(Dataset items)
....................

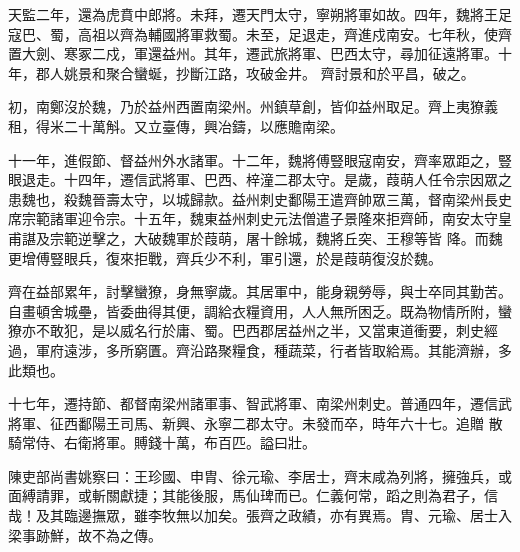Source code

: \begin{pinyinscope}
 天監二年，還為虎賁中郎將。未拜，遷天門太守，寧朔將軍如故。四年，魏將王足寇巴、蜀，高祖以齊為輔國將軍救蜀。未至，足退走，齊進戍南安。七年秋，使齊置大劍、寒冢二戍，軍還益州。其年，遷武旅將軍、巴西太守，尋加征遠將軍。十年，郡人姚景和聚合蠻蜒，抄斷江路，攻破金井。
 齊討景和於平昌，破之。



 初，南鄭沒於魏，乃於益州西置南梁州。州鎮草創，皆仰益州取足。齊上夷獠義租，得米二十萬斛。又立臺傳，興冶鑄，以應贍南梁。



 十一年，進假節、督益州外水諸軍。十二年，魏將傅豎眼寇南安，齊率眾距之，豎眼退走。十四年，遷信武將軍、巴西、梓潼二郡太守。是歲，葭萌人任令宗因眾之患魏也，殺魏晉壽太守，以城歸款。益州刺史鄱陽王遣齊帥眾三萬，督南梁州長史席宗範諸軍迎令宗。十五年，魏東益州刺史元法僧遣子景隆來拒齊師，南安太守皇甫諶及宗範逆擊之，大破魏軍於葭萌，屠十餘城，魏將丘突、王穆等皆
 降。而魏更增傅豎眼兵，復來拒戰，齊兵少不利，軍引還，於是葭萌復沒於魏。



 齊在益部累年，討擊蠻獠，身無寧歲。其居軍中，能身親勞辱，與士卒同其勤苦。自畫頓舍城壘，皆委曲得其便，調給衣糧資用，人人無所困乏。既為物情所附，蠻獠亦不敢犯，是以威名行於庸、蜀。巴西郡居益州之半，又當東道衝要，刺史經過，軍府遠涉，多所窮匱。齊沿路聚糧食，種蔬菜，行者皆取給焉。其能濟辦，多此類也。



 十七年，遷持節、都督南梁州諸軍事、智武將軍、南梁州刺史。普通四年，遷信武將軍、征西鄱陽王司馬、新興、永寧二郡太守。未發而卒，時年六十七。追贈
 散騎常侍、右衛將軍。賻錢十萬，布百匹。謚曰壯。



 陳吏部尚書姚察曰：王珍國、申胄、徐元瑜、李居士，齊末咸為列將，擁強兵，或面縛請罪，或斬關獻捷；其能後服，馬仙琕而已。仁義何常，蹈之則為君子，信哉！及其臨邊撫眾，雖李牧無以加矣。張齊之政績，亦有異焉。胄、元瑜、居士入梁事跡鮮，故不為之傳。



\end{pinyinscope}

....................

Work task:
Every line from the line containing "天監二年，還為虎賁中郎將。未" through the line containing "降。而魏更增傅豎眼兵，復來拒戰，齊兵少不利，軍引還，於是葭萌復沒於魏。" in the records above must be retyped exactly. Leave out the rest.

Answer area:
 天監二年，還為虎賁中郎將。未拜，遷天門太守，寧朔將軍如故。四年，魏將王足寇巴、蜀，高祖以齊為輔國將軍救蜀。未至，足退走，齊進戍南安。七年秋，使齊置大劍、寒冢二戍，軍還益州。其年，遷武旅將軍、巴西太守，尋加征遠將軍。十年，郡人姚景和聚合蠻蜒，抄斷江路，攻破金井。
 齊討景和於平昌，破之。



 初，南鄭沒於魏，乃於益州西置南梁州。州鎮草創，皆仰益州取足。齊上夷獠義租，得米二十萬斛。又立臺傳，興冶鑄，以應贍南梁。



 十一年，進假節、督益州外水諸軍。十二年，魏將傅豎眼寇南安，齊率眾距之，豎眼退走。十四年，遷信武將軍、巴西、梓潼二郡太守。是歲，葭萌人任令宗因眾之患魏也，殺魏晉壽太守，以城歸款。益州刺史鄱陽王遣齊帥眾三萬，督南梁州長史席宗範諸軍迎令宗。十五年，魏東益州刺史元法僧遣子景隆來拒齊師，南安太守皇甫諶及宗範逆擊之，大破魏軍於葭萌，屠十餘城，魏將丘突、王穆等皆
 降。而魏更增傅豎眼兵，復來拒戰，齊兵少不利，軍引還，於是葭萌復沒於魏。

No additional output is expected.